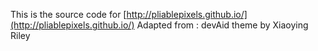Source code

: This is the source code for [http://pliablepixels.github.io/](http://pliablepixels.github.io/)
Adapted from : devAid theme by Xiaoying Riley

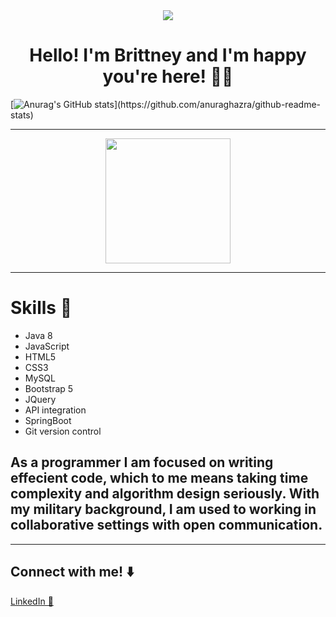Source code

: <div id="header" align="center">
  <img src="https://user-images.githubusercontent.com/110069445/234941799-0cf7bcfd-7389-470e-b530-f1f03497498d.jpg" />
  <h1> Hello! I'm Brittney and I'm happy you're here! 👋🏾 </h1>
</div>

[![Anurag's GitHub stats](https://github-readme-stats.vercel.app/api?username=BrittneyBrinson&theme=synthwave&show_icons="true")](https://github.com/anuraghazra/github-readme-stats)
  
<hr> 

<div id="header" align="center">
 <img src="https://media.giphy.com/media/487L0pNZKONFN01oHO/giphy.gif" width="200"/>
</div>  
<hr>
<h1> Skills 🧩 </h1>
  <ul>
  <li>Java 8</li>
  <li>JavaScript</li>
  <li>HTML5</li>
  <li>CSS3</li>
  <li>MySQL</li> 
  <li>Bootstrap 5</li>
  <li>JQuery</li>
  <li>API integration</li>
  <li>SpringBoot</li>
  <li>Git version control</li>  
  </ul>
<h2>As a programmer I am focused on writing effecient code, which to me means taking time complexity and algorithm design seriously. With my military background, I am used to working in collaborative settings with open communication. </h2>
<hr>

## Connect with me! ⬇️
<a href="https://www.linkedin.com/in/brittney-brinson-b623bb245/">LinkedIn 💼</a>


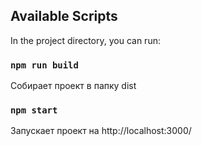 ## Available Scripts

In the project directory, you can run:

### `npm run build`

Собирает проект в папку dist

### `npm start`

Запускает проект на http://localhost:3000/

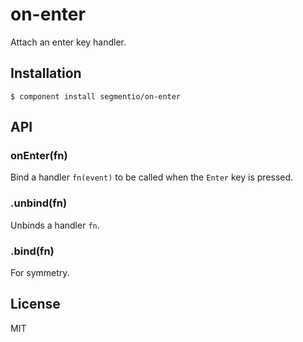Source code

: 
# on-enter

  Attach an enter key handler.

## Installation

    $ component install segmentio/on-enter

## API

### onEnter(fn)
  Bind a handler `fn(event)` to be called when the `Enter` key is pressed.

### .unbind(fn)
  Unbinds a handler `fn`.

### .bind(fn)
  For symmetry.
  

## License

  MIT

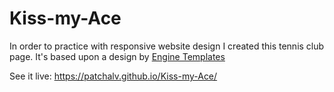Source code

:# Kiss-my-Ace
In order to practice with responsive website design I created this tennis club page. It's based upon a design by <a href="https://enginetemplates.com/">Engine Templates</a>

See it live: https://patchalv.github.io/Kiss-my-Ace/
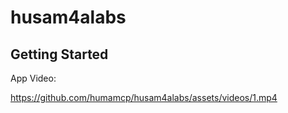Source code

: # husam4alabs


## Getting Started
App Video:

https://github.com/humamcp/husam4alabs/assets/videos/1.mp4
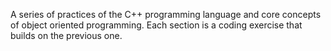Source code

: A series of practices of the C++ programming language and core concepts of object oriented programming. Each section is a coding exercise that builds on the previous one. 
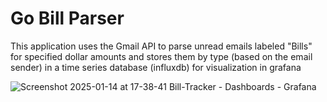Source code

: # Go Bill Parser
This application uses the Gmail API to parse unread emails labeled "Bills" for specified dollar amounts and stores them by type (based on the email sender) in a time series database (influxdb) for visualization in grafana

![Screenshot 2025-01-14 at 17-38-41 Bill-Tracker - Dashboards - Grafana](https://github.com/user-attachments/assets/51e6a7f8-00d8-4f7d-a661-ee744a9bb631)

*What you should do*. Filter the listing above by the word "series"; copy each line that passes.

*Output*.
: A series of practices of the C++ programming language and core concepts of object oriented programming. Each section is a coding exercise that builds on the previous one. 
This application uses the Gmail API to parse unread emails labeled "Bills" for specified dollar amounts and stores them by type (based on the email sender) in a time series database (influxdb) for visualization in grafana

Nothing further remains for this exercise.